# Modeling cancer incidence rates

#### kiton

##### Member
Hello dear forum members,

Using county-level panel data (N = 2500+, T = 3) I aim to examine the associations between multiple biological, socioeconomic, and psychological factors and cancer incidence. There are two outcome measures available for me:

(1) cancer incidence rate, IR = (New cancers / Population) × 100,000
M = 197.19, SD = 51.12, Min = 0, Max = 610.6, Skewness = .1, Kurtosis = 7.25

(2) count of new occurrences
M = 241.4, SD = 674.11, Min = 0, Max = 17,742, Variance = 454,427.7

My initial approach is to model (continuous) rates using OLS. However, although its distribution is relatively normal, there is some variation in the tails:  As a result, the OLS residuals are far from perfect: Question 1: What modeling approach would you recommend to address such variation? I realize quantile regression is one option (with its ups and downs), but perhaps there are other "standard" ways to model rates?

Question 2: Are there any reasons why I should use specifically rates, or instead counts for the purpose of analysis? Is there any general consensus on this?

Your feedback would be greatly appreciated.

Last edited:

#### kiton

##### Member
There is an interesting article on the topic -- Lumley, T., Diehr, P., Emerson, S., & Chen, L. (2002). The importance of the normality assumption in large public health data sets. Annual review of public health, 23(1), 151-169.

But I feel I am too old school and still believe in BLUE for trustworthy inferences #### ondansetron

##### TS Contributor
Normality assumption refers to the distribution of the errors, not of the dependent variable.

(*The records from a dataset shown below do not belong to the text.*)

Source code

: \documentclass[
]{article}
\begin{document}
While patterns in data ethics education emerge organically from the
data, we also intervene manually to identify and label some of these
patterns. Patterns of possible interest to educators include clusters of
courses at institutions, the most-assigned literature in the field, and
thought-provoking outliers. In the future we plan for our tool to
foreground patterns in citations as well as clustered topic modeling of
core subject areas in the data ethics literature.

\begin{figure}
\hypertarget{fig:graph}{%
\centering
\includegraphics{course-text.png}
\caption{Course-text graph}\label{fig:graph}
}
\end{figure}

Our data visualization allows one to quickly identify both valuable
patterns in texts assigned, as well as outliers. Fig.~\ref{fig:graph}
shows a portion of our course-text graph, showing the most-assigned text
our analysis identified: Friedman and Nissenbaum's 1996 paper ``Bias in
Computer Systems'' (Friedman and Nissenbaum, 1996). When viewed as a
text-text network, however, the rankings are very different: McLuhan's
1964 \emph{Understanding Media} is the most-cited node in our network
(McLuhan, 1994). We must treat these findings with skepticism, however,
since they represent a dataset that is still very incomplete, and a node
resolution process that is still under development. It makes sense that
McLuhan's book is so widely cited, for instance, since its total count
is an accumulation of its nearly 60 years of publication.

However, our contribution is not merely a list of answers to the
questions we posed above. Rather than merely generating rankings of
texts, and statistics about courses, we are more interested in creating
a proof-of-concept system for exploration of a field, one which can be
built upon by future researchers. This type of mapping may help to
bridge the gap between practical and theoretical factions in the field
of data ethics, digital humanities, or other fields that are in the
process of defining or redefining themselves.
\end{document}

You should look into Poisson and negative binomial regression for rates.

#### kiton

##### Member
Normality assumption refers to the distribution of the errors, not of the dependent variable. You should look into Poisson and negative binomial regression for rates.
Thank you for response. That's absolutely correct, and that's exactly why I include a residual plot to assess the model fit. Relatedly, if the outcome's distribution is abnormal, residuals would not be "normal" either.

Let me ask a clarification question on the second part though. If I were using a count as an outcome, then I'd definitely use either of those non-linear models with no reservations. However, what's the logic behind using those models for a continuous nearly normal outcome? Perhaps I am missing something here.

#### ondansetron

##### TS Contributor
Thank you for response. That's absolutely correct, and that's exactly why I include a residual plot to assess the model fit. Relatedly, if the outcome's distribution is abnormal, residuals would not be "normal" either.

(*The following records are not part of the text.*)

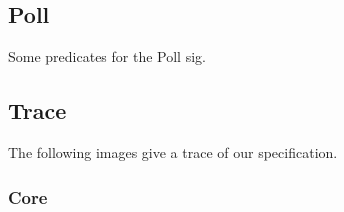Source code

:		
		
	\subsection{Poll}
		Some predicates for the Poll sig.
		
		
		
\subsection{Trace}
	The following images give a trace of our specification.
	
	\subsubsection{Core}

Let me ask a clarification question on the second part though. If I were using a count as an outcome, then I'd definitely use either of those non-linear models with no reservations. However, what's the logic behind using those models for a continuous nearly normal outcome? Perhaps I am missing something here.
It is not generally true that a nonnormal Y variable necessitates nonnormally distributed errors.
And sorry, before I somehow did not read that you said the residual plot provided.

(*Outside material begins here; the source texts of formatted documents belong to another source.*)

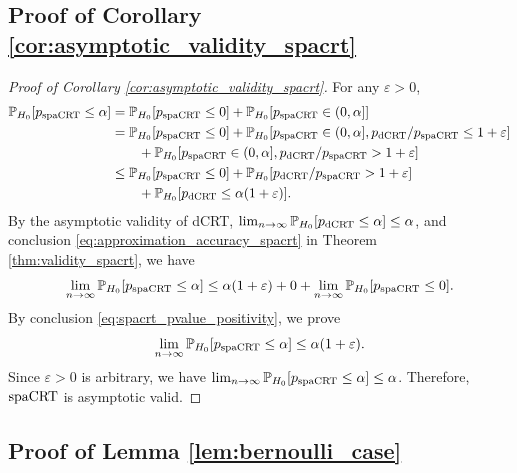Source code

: \documentclass[12pt]{article}
\theoremstyle{definition}
\def\P{\mathbb{P}}
\def\P{\mathbb{P}}
\renewcommand{\P}{\mathbb{P}}							%
\newcommand{\dCRT}{\textnormal{dCRT}} 					%
\newcommand{\spacrt}{\textnormal{spaCRT}}               %
\begin{document}
  \subsection{Proof of Corollary \ref{cor:asymptotic_validity_spacrt}}

  \begin{proof}[Proof of Corollary \ref{cor:asymptotic_validity_spacrt}]
    
    For any $\varepsilon>0$,
    \begin{align*}
      \P_{H_0}[p_{\spacrt}\leq \alpha]
      &
      =\P_{H_0}[p_{\spacrt}\leq 0]+\P_{H_0}[p_{\spacrt}\in (0,\alpha]]\\
      &
      =\P_{H_0}[p_{\spacrt}\leq 0]+\P_{H_0}[p_{\spacrt}\in (0,\alpha],p_{\dCRT}/p_{\spacrt}\leq 1+\varepsilon]\\
      &
      \qquad+\P_{H_0}[p_{\spacrt}\in (0,\alpha],p_{\dCRT}/p_{\spacrt}> 1+\varepsilon]\\
      &
      \leq \P_{H_0}[p_{\spacrt}\leq 0]+\P_{H_0}[p_{\dCRT}/p_{\spacrt}> 1+\varepsilon]\\
      &
      \qquad+\P_{H_0}[p_{\dCRT}\leq\alpha(1+\varepsilon)].
    \end{align*}
    By the asymptotic validity of dCRT, $\lim_{n\rightarrow\infty}\P_{H_0}[p_{\dCRT}\leq\alpha]\leq\alpha$, and conclusion \eqref{eq:approximation_accuracy_spacrt} in Theorem \ref{thm:validity_spacrt}, we have 
    \begin{align*}
      \lim_{n\rightarrow\infty}\P_{H_0}[p_{\spacrt}\leq\alpha]\leq \alpha(1+\varepsilon) + 0 + \lim_{n\rightarrow\infty}\P_{H_0}[p_{\spacrt}\leq 0].
    \end{align*}
    By conclusion \eqref{eq:spacrt_pvalue_positivity}, we prove 
    \begin{align*}
      \lim_{n\rightarrow\infty}\P_{H_0}[p_{\spacrt}\leq\alpha]\leq \alpha(1+\varepsilon).
    \end{align*}
    Since $\varepsilon>0$ is arbitrary, we have $\lim_{n\rightarrow\infty}\P_{H_0}[p_{\spacrt}\leq \alpha]\leq \alpha$. Therefore, $\spacrt$ is asymptotic valid.

  \end{proof}

  \subsection{Proof of Lemma \ref{lem:bernoulli_case}}
\end{document}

For the second part, I think “it depends” on a few things whether a count is reasonably handled by OLS in comparison to Poisson or Neg Binomial.

#### ondansetron

##### TS Contributor
Actually, are all 3 plots of residuals?

#### kiton

##### Member
It is not generally true that a nonnormal Y variable necessitates nonnormally distributed errors.
Your argument is surely correct. It's just somehow this is a relatively common scenario in my field.

For the second part, I think “it depends” on a few things whether a count is reasonably handled by OLS in comparison to Poisson or Neg Binomial.
Okay, I understand that if a count is reasonably handled by OLS in comparison to Poisson and NB, then it's plausible to use OLS for a count outcome. Let me double-check though if the same holds for a continuous outcome (rate) handled by, say, Poisson?

The first plot is a histogram of the continuous outcome rate, the second one is a quantile plot for the same outcome, and the third one is a plot of quantiles of residuals against quantiles of normal distribution.

#### ondansetron

##### TS Contributor
Can you post a histogram of the residuals, also? I am not fantastic at normal prob plots yet, so it would help me look at the tails (and learn with real data). But I suspect it wouldn't be too great of a concern for the normality of error distribution assumption.

What is the sample size?

#### ondansetron

##### TS Contributor
As far as the assumption regarding normally distributed errors, the provided histogram doesn't worry me at all. The sample size should also mitigate and "concerns" someone may have had.

As for the other assumptions or just the overall appropriateness for your question, that is something you would have to decide, though.